Has OW ever considered adding logs that weren't English, but might be easy to transcribe?
The important factor is who will fund the extensive scanning required to get the pictures to transcribe. In Phases I and II (defined by launching/greatly improving our interface), all of our scans were purchased from the Royal Navy archives, based on funding from the UK. And they used logs that were relatively easy to transcribe on purpose as a "starter" project (which we finished in a third of the time they expected it to take.
) Phase III (current) is funded by NOAA grants, with archive-quality scans being funded/done by NARA (US Archives.) Neither funding source is interested in foreign ship logs.
Everyone knows these logs are much more difficult, but we are trying to get easier ones from the archives to give newbies a good starter ship, such as Albatross 1890. The answer to getting non-English logs done is to find the funding and scanning ability from an agency with interest in that nationality's logs.
We knew these logs were going to be quite a bit harder than the ones we're used to, and we've had some serious debates in the science team about whether it was worth the effort. But we are in no doubt - these are the logs we need to be looking at - we're not inflicting all this trouble on you for no reason.
If you've got 48 seconds to spare, watch the video at http://vimeo.com/43723075. It's a bit frenetic (and it goes backwards in time) but it does show the observations that we've currently got - that's what we're using to understand how the climate varies and changes over decades and centuries. If you look at the North Pacific, you'll see that in the nineteenth and early twentieth centuries there are almost no observations, and that's a big problem - Pacific climate variability matters to a lot of people. That's why Kevin is currently shivering up in the Chukchi sea and it's why we're asking you to battle with these more challenging logs. We need these observations even more than we needed the RN WW1 ones.
When we did the Royal Navy logs we knew what they all looked like when we started building the website. The US logs are older, more variable, and we're finding the logs and building the website at the same time. This makes Arfon and Stuart's job much harder, and that makes it harder for us all. It will get better - but it's always going to be a different challenge from the old version.

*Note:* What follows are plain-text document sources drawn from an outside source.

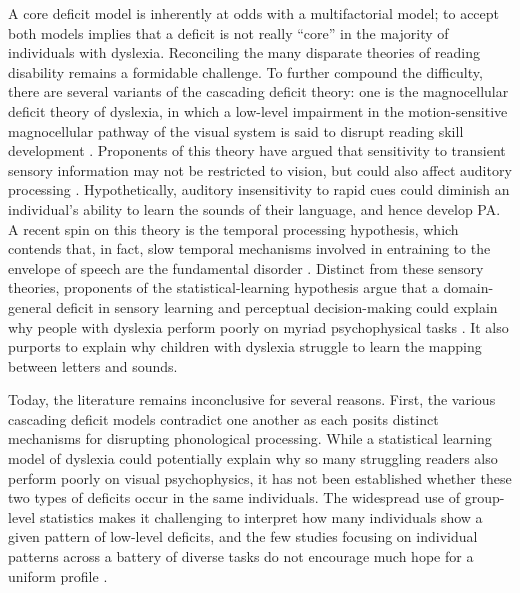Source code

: \documentclass[../uwthesis.tex]{subfiles}
\begin{document}
A core deficit model is inherently at odds with a multifactorial model; to accept both models implies that a deficit is not really “core” in the majority of individuals with dyslexia. Reconciling the many disparate theories of reading disability remains a formidable challenge. To further compound the difficulty, there are several variants of the cascading deficit theory: one is the magnocellular deficit theory of dyslexia, in which a low-level impairment in the motion-sensitive magnocellular pathway of the visual system is said to disrupt reading skill development \citep{Stein2001TheDyslexia,Stein2018TheDyslexia,Stein1997ToDyslexia}. Proponents of this theory have argued that sensitivity to transient sensory information may not be restricted to vision, but could also affect auditory processing 
\citep{Stein1999ImpairedHypothesis,VanIngelghem2001,Witton1998}. Hypothetically, auditory insensitivity to rapid cues could diminish an individual’s ability to learn the sounds of their language, and hence develop PA. A recent spin on this theory is the temporal processing hypothesis, which contends that, in fact, slow temporal mechanisms involved in entraining to the envelope of speech are the fundamental disorder \citep{Casini2018ItsDyslexia,Goswami2015SensoryResearch,Huss2011}. Distinct from these sensory theories, proponents of the statistical-learning hypothesis argue that a domain-general deficit in sensory learning and perceptual decision-making could explain why people with dyslexia perform poorly on myriad psychophysical tasks  \citep{Ahissar2007,Nicolson2018ProceduralCommitment,Ziegler2008}. It also purports to explain why children with dyslexia struggle to learn the mapping between letters and sounds.

Today, the literature remains inconclusive for several reasons. First, the various cascading deficit models contradict one another as each posits distinct mechanisms for disrupting phonological processing. While a statistical learning model of dyslexia could potentially explain why so many struggling readers also perform poorly on visual psychophysics, it has not been established whether these two types of deficits occur in the same individuals. The widespread use of group-level statistics makes it challenging to interpret how many individuals show a given pattern of low-level deficits, and the few studies focusing on individual patterns across a battery of diverse tasks do not encourage much hope for a uniform profile \citep{Amitay2002,Ho2002TheDyslexia.,Menghini2010DevelopmentalMemory.,Ramus2003,White2006}.
\end{document}
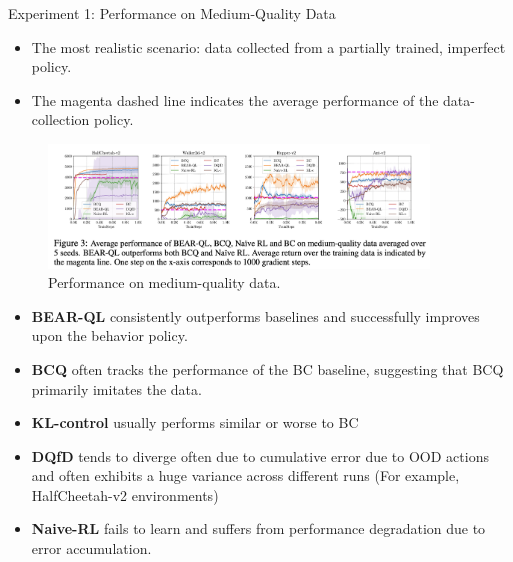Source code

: \documentclass[11pt]{beamer}
\newcommand{\tb}[1]{\textbf{#1}}
\begin{document}
\begin{frame}{Experiment 1: Performance on Medium-Quality Data}
    \begin{itemize}
        \item The most realistic scenario: data collected from a partially trained, imperfect policy.
        \item The magenta dashed line indicates the average performance of the data-collection policy.
    \end{itemize}
    
    \begin{figure}
        \centering
        \includegraphics[width=0.9\textwidth]{Figure3.png}
        \caption{Performance on medium-quality data.}
    \end{figure}
    
    \begin{itemize}
        \item \tb{BEAR-QL} consistently outperforms baselines and successfully improves upon the behavior policy.
        \item \tb{BCQ} often tracks the performance of the BC baseline, suggesting that BCQ primarily imitates the data.
        \item \tb{KL-control} usually performs similar or worse to BC
        \item \tb{DQfD} tends to diverge often due to cumulative error due to OOD actions and often exhibits a huge variance across different runs (For example, HalfCheetah-v2 environments)
        \item \tb{Naive-RL} fails to learn and suffers from performance degradation due to error accumulation.
    \end{itemize}
\end{frame}
\end{document}
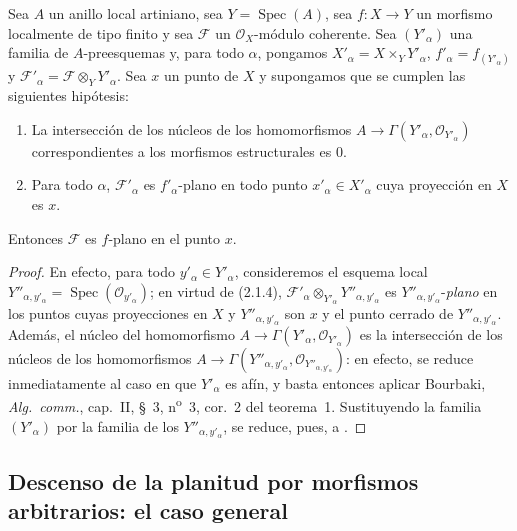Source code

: \begin{corollary}[11.4.13]
\label{IV.11.4.13}
Sea $A$ un anillo local artiniano, sea $Y=\operatorname{Spec}(A)$, sea $f:X\to Y$ un
morfismo localmente de tipo finito y sea $\mathcal F$ un $\mathcal O_X$-módulo coherente. Sea $(Y'_\alpha)$ una familia de
$A$-preesquemas y, para todo $\alpha$, pongamos $X'_\alpha=X\times_Y Y'_\alpha$, $f'_\alpha=f_{(Y'_\alpha)}$ y $\mathcal F'_\alpha=\mathcal F\otimes_Y Y'_\alpha$. Sea $x$ un punto
de $X$ y supongamos que se cumplen las siguientes hipótesis:
\begin{enumerate}[label=\textup{(\roman*)}]
  \item La intersección de los núcleos de los homomorfismos $A\to\Gamma(Y'_\alpha,\mathcal O_{Y'_\alpha})$ correspondientes a los
  morfismos estructurales es $0$.
  \item Para todo $\alpha$, $\mathcal F'_\alpha$ es $f'_\alpha$-plano en \textup{todo} punto $x'_\alpha\in X'_\alpha$ cuya proyección en $X$ es $x$.
\end{enumerate}

Entonces $\mathcal F$ es $f$-plano en el punto $x$.
\end{corollary}

\begin{proof}
En efecto, para todo $y'_\alpha\in Y'_\alpha$, consideremos el esquema local
$Y''_{\alpha,y'_\alpha}=\operatorname{Spec}(\mathcal O_{y'_\alpha})$; en
virtud de (2.1.4), $\mathcal F'_\alpha\otimes_{Y'_\alpha}Y''_{\alpha,y'_\alpha}$ es
$Y''_{\alpha,y'_\alpha}$-\emph{plano} en los puntos cuyas proyecciones en $X$ y
$Y''_{\alpha,y'_\alpha}$ son $x$ y el punto cerrado de $Y''_{\alpha,y'_\alpha}$.
Además, el núcleo del homomorfismo
$A\to\Gamma(Y'_\alpha,\mathcal O_{Y'_\alpha})$ es la intersección de los núcleos de los homomorfismos
$A\to\Gamma(Y''_{\alpha,y'_\alpha},\mathcal O_{Y''_{\alpha,y'_\alpha}})$:
en efecto, se reduce inmediatamente al caso en que $Y'_\alpha$ es afín, y basta entonces aplicar Bourbaki, \emph{Alg.\ comm.},
cap.~II, \S~3, n\textsuperscript{o}~3, cor.~2 del teorema~1. Sustituyendo la familia $(Y'_\alpha)$ por la familia de los $Y''_{\alpha,y'_\alpha}$,
se reduce, pues, a .
\end{proof}

\subsection{Descenso de la planitud por morfismos arbitrarios: el caso general}
\label{subsection:IV.11.5}

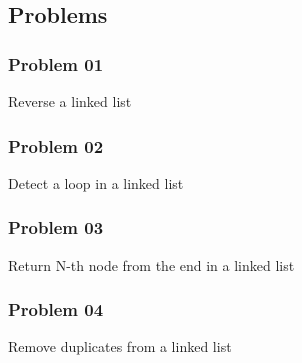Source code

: \subsection{Problems}
\subsubsection{Problem 01}
\textsf{Reverse a linked list}


\subsubsection{Problem 02}
\textsf{Detect a loop in a linked list}


\subsubsection{Problem 03}
\textsf{Return N-th node from the end in a linked list}


\subsubsection{Problem 04}
\textsf{Remove duplicates from a linked list}

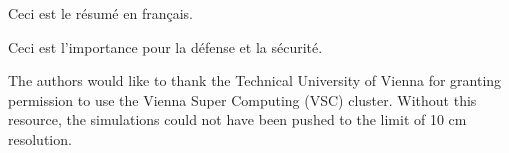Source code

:\documentclass[pdfa]{drdc-report}
\begin{document}
\begin{fabstract}
  Ceci est le r\'esum\'e en fran\c{c}ais.
\end{fabstract}

\begin{fsignificance}
  Ceci est l'importance pour la d\'efense et la s\'ecurit\'e.
\end{fsignificance}

\tableofcontents\clearpage
\listoffigures\clearpage
\listoftables
\begin{acknowledgements}
The authors would like to thank the Technical University of Vienna for granting permission to use the Vienna Super Computing (VSC) cluster. Without this resource, the simulations could not have been pushed to the limit of 10 cm resolution.
\end{acknowledgements}
\let\cleardoublepage\clearpage




















\clearpage
\printbibliography
% 
% 
 
\end{document}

So there's a strong science payoff for all the hassle, and almost certainly some fascinating new stories and history - certainly I'm expecting more strange and unexpected events to occur in these logs. Remember also that it's not a race - relax: if the site's misbehaving, knock off for a tot of rum (or a Devon cream tea), it'll still be there when you return. And rest assured that we hear what you're saying and we're trying hard to put up lots of really interesting and valuable logs, and to knock the bugs out of the user interface.